12 Fun English Vocabulary Facts
There are many interesting English vocabulary facts. Vocabulary building is lifelong requirement not only of English language learners of English as a Second Language but also native English speakers. What makes it a fascinating pursuit is when you know some fun English vocabulary facts.
A Few Fun English Vocabulary Facts
- There are roughly 100,000 word families in the English language.
- A native English speaking person knows between 10,000 (uneducated) to 20,000 (educated) word families.
- A person needs to know 8,000-9,000 word families to enjoy reading a book.
- Studying heritage language learners reveal that a person with a vocabulary size of 2,500 passive word-families and 2,000 active word-families can speak a language fluently.

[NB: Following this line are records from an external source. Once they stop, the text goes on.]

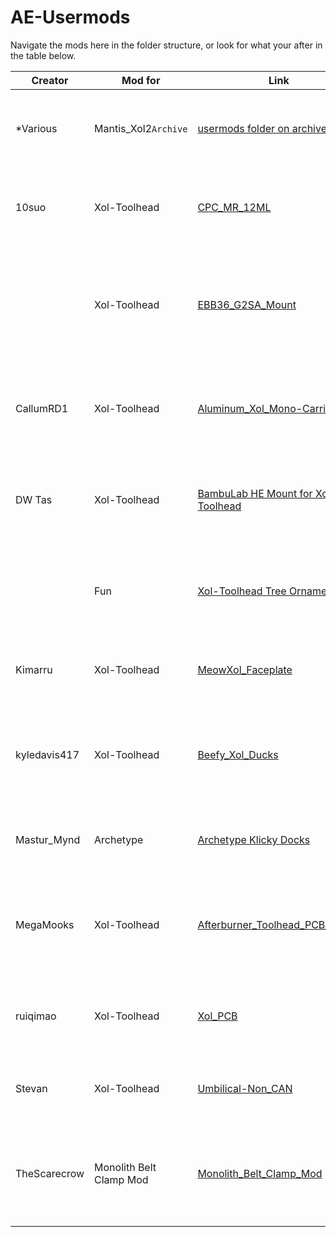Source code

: # AE-Usermods
Navigate the mods here in the folder structure, or look for what your after in the table below.

| Creator      | Mod for                 | Link                                                                                                      | Description                                                                    |
| ------------ | ----------------------- | --------------------------------------------------------------------------------------------------------- | ------------------------------------------------------------------------------ |
| *Various     | Mantis_Xol2`Archive`    | [usermods folder on archived repo](https://github.com/Armchair-Engineering/Mantis-Xol/tree/main/usermods) | Just a link to the old mods so they don't get forgotten.                       |
| 10suo        | Xol-Toolhead            | [CPC_MR_12ML](Xol-Toolhead/CPC_MR_12ML)                                                                   | Faceplate for Xol-Toolhead that has cat ears and a paw logo                    |
|              | Xol-Toolhead            | [EBB36_G2SA_Mount](Xol-Toolhead/EBB36_G2SA_Mount)                                                         | Carriage and belt clip adapted to the non MGN12H size of CPC MR 12ML rails     |
| CallumRD1    | Xol-Toolhead            | [Aluminum_Xol_Mono-Carriage](Xol-Toolhead/Aluminum_Xol_Mono-Carriage)                                     | Xol Aluminum mono-carriage for MGN12H rails and 6mm Belts                      |
| DW Tas       | Xol-Toolhead            | [BambuLab HE Mount for Xol Toolhead](Xol-Toolhead/BambuLab_Xol_HE_Mount)                                  | Hotend mount for BambuLab hotends to work with pre-release Xol                 |
|              | Fun                     | [Xol-Toolhead Tree Ornament](Xol-Toolhead/Xol-Extras/Ornaments/)                                          | A mini Xol-Toolhead to hang on your tree for the holiday season                |
| Kimarru      | Xol-Toolhead            | [MeowXol_Faceplate](Xol-Toolhead/MeowXol_Faceplate)                                                       | Mount for EBB36 CAN board on G2SA extruder                                     |
| kyledavis417 | Xol-Toolhead            | [Beefy_Xol_Ducks](Xol-Toolhead/Beefy_Xol_Ducks/)                                                          | Ducts for the xol toolhead with stronger walls and various tweaks              |
| Mastur_Mynd  | Archetype               | [Archetype Klicky Docks](Archetype/Klicky_Dock_Arms)                                                      | Purpose build Klicky arms for all Archetype sizes                              |
| MegaMooks    | Xol-Toolhead            | [Afterburner_Toolhead_PCB_Mount](Xol-Toolhead/Afterburner_Toolhead_PCB_Mount)                             | A Mount for the Hartk afterburner PCB to use with Xol-Toolhead on Xol-Carriage |
| ruiqimao     | Xol-Toolhead            | [Xol_PCB](Xol-Toolhead/Xol_PCB)                                                                           | Carabiner-compatible toolhead PCB for Xol-Toolhead                             |
| Stevan       | Xol-Toolhead            | [Umbilical-Non_CAN](Xol-Toolhead/Umbilical-Non_CAN)                                                       | Umbilical mounts for Xol-Toolhead - PG7, PG9                                   |
| TheScarecrow | Monolith Belt Clamp Mod | [Monolith_Belt_Clamp_Mod](Archetype/Monolith_Belt_Clamp_Mod)                                              | Rail Mount mod for Monolith belt path and stronger belt tensions               |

- GOOD NEWS – If your goal is to speak English fluently, you are not required to study 10,000 words. 2,000 is enough to get you started.
- The longest word in the English language, according to the Oxford English Dictionary, is pneumonoultramicroscopicsilicovolcanoconiosis.
- The combination “ough” can be pronounced in nine different ways. The following sentence contains them all: “A rough-coated, dough-faced, thoughtful ploughman strode through the streets of Scarborough; after falling into a slough, he coughed and hiccoughed.”
- The word “set” has more definitions than any other word in the English language.
- One of the amazing English vocabulary facts: of all the languages in the world, English has the largest vocabulary about 800,000 words
- Dreamt is the only English word that ends in the letters mt.
- Naturally the literary experts are greater “language consumers.” It has been determined that an average American journalist uses but 6,000 words in his newspaper articles, or 4% of the available arsenal.
- However, at a higher literary level, it has been determined that Victor Hugo used an active vocabulary of 38,000 words; Shakespeare, 24,000; and Homer, 8,500. But Horace, with 4,600 words, came significantly below the American journalist, and Xenophon, with 3,200, was about equal to the present-day “average citizen.”
These few and significant English vocabulary facts show us how interesting and vast the English vocabulary is. But if it makes us feel a little better, we can get by on just a few thousand words!